(Stored data)
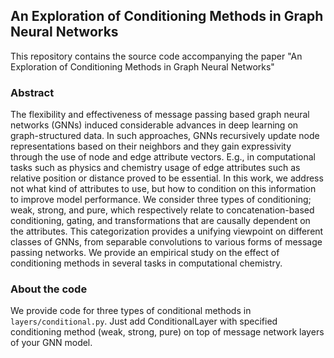 ## An Exploration of Conditioning Methods in Graph Neural Networks

This repository contains the source code accompanying the paper "An Exploration of Conditioning Methods in Graph Neural Networks"

### Abstract
The flexibility and effectiveness of message passing based graph neural networks (GNNs) induced considerable advances in deep learning on graph-structured data. In such approaches, GNNs recursively update node representations based on their neighbors and they gain expressivity through the use of node and edge attribute vectors. E.g., in computational tasks such as physics and chemistry usage of edge attributes such as relative position or distance proved to be essential. In this work, we address not what kind of attributes to use, but how to condition on this information to improve model performance. We consider three types of conditioning; weak, strong, and pure, which respectively relate to concatenation-based conditioning, gating, and transformations that are causally dependent on the attributes. This categorization provides a unifying viewpoint on different classes of GNNs, from separable convolutions to various forms of message passing networks. We provide an empirical study on the effect of conditioning methods in several tasks in computational chemistry.

### About the code
We provide code for three types of conditional methods in `layers/conditional.py`. Just add ConditionalLayer with specified conditioning method (weak, strong, pure) on top of message network layers of your GNN model.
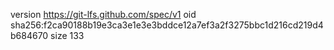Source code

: version https://git-lfs.github.com/spec/v1
oid sha256:f2ca90188b19e3ca3e1e3e3bddce12a7ef3a2f3275bbc1d216cd219d4b684670
size 133
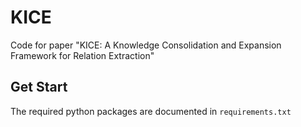 # KICE
Code for paper "KICE: A Knowledge Consolidation and Expansion Framework for Relation Extraction"

## Get Start
The required python packages are documented in `requirements.txt`
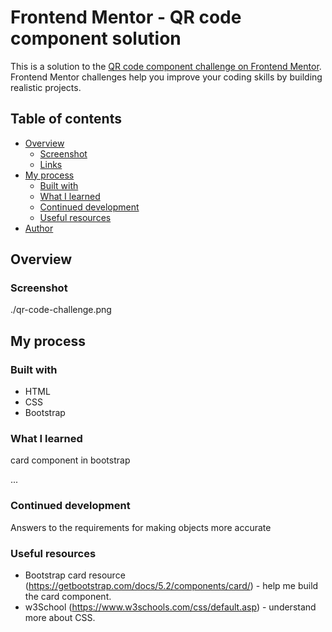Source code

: # Frontend Mentor - QR code component solution

This is a solution to the [QR code component challenge on Frontend Mentor](https://www.frontendmentor.io/challenges/qr-code-component-iux_sIO_H). Frontend Mentor challenges help you improve your coding skills by building realistic projects. 

## Table of contents

- [Overview](#overview)
  - [Screenshot](#screenshot)
  - [Links](#links)
- [My process](#my-process)
  - [Built with](#built-with)
  - [What I learned](#what-i-learned)
  - [Continued development](#continued-development)
  - [Useful resources](#useful-resources)
- [Author](#author)
 
## Overview

### Screenshot

./qr-code-challenge.png

## My process

### Built with

- HTML 
- CSS 
- Bootstrap

### What I learned

card component in bootstrap

<div class="card">
  ...
</div>

### Continued development

Answers to the requirements for making objects more accurate

### Useful resources

- Bootstrap card resource (https://getbootstrap.com/docs/5.2/components/card/) - help me build the card component.
- w3School (https://www.w3schools.com/css/default.asp) - understand more about CSS.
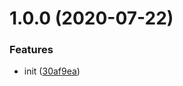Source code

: # 1.0.0 (2020-07-22)


### Features

* init ([30af9ea](https://github.com/monorepo-semantic-release/zero-commit-analyzer/commit/30af9ea85e6182f5cfa0602837670aa528e1402d))
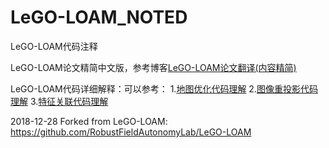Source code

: # LeGO-LOAM_NOTED

 LeGO-LOAM代码注释

LeGO-LOAM论文精简中文版，参考博客[LeGO-LOAM论文翻译(内容精简)](https://wykxwyc.github.io/2019/04/26/LeGO-LOAM-Paper-Traslation-and-Summary/)

LeGO-LOAM代码详细解释：可以参考： 
1.[地图优化代码理解](https://wykxwyc.github.io/2019/01/21/LeGO-LOAM-code-review-mapOptmization/) 
2.[图像重投影代码理解](https://wykxwyc.github.io/2019/01/23/LeGO-LOAM-code-review-imageProjection/) 
3.[特征关联代码理解](https://wykxwyc.github.io/2019/01/24/LeGO-LOAM-code-review-featureAssociation/) 

2018-12-28 Forked from LeGO-LOAM: https://github.com/RobustFieldAutonomyLab/LeGO-LOAM


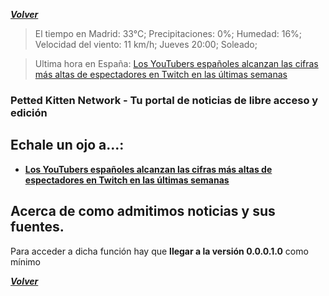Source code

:***[Volver](https://github.com/peki-network/home/blob/main/README.md)***

> El tiempo en Madrid: 33°C;
Precipitaciones: 0%;
Humedad: 16%;
Velocidad del viento: 11 km/h;
Jueves 20:00;
Soleado;



> Ultima hora en España: [Los YouTubers españoles alcanzan las cifras más altas de espectadores en Twitch en las últimas semanas](https://github.com/peki-network/noticias-espana/blob/main/ultima-hora/ytbrs-esp-10-06-21.md)

### Petted Kitten Network - Tu portal de noticias de libre acceso y edición

## Echale un ojo a...:

- **[Los YouTubers españoles alcanzan las cifras más altas de espectadores en Twitch en las últimas semanas](https://github.com/peki-network/noticias-espana/blob/main/ultima-hora/ytbrs-esp-10-06-21.md)**

## Acerca de como admitimos noticias y sus fuentes.

Para acceder a dicha función hay que **llegar a la versión 0.0.0.1.0** como mínimo

***[Volver](https://github.com/peki-network/home/blob/main/README.md)***
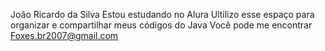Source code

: João Ricardo da Silva
Estou estudando no Alura
Ultilizo esse espaço para organizar e compartilhar meus códigos do Java 
Você pode me encontrar Foxes.br2007@gmail.com
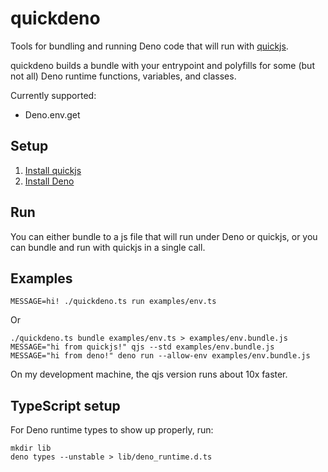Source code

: # quickdeno

Tools for bundling and running Deno code that will run with [quickjs](https://bellard.org/quickjs/).

quickdeno builds a bundle with your entrypoint and polyfills for some (but not all) Deno runtime functions, variables, and classes.

Currently supported:
- Deno.env.get

## Setup

1. [Install quickjs](https://bellard.org/quickjs/)
1. [Install Deno](https://deno.land/)

## Run

You can either bundle to a js file that will run under Deno or quickjs, or you can bundle and run with quickjs in a single call.

## Examples

    MESSAGE=hi! ./quickdeno.ts run examples/env.ts

Or

    ./quickdeno.ts bundle examples/env.ts > examples/env.bundle.js
    MESSAGE="hi from quickjs!" qjs --std examples/env.bundle.js
    MESSAGE="hi from deno!" deno run --allow-env examples/env.bundle.js 

On my development machine, the qjs version runs about 10x faster.

## TypeScript setup

For Deno runtime types to show up properly, run:

    mkdir lib
    deno types --unstable > lib/deno_runtime.d.ts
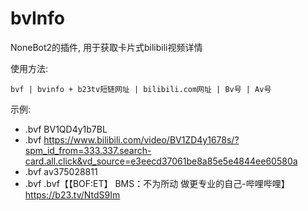 # bvInfo

NoneBot2的插件, 用于获取卡片式bilibili视频详情

使用方法:

`bvf | bvinfo + b23tv短链网址 | bilibili.com网址 | Bv号 | Av号`

示例:

+ .bvf BV1QD4y1b7BL
+ .bvf https://www.bilibili.com/video/BV1ZD4y1678s/?spm_id_from=333.337.search-card.all.click&vd_source=e3eecd37061be8a85e5e4844ee60580a
+ .bvf av375028811
+ .bvf .bvf【【BOF:ET】 BMS：不为所动 做更专业的自己-哔哩哔哩】 https://b23.tv/NtdS9Im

* **ASSIGNMENT**
Look through the entries above. Copy each line in which the string "como" occurs.

* **TASK RESULT**
## Acerca de como admitimos noticias y sus fuentes.
Para acceder a dicha función hay que **llegar a la versión 0.0.0.1.0** como mínimo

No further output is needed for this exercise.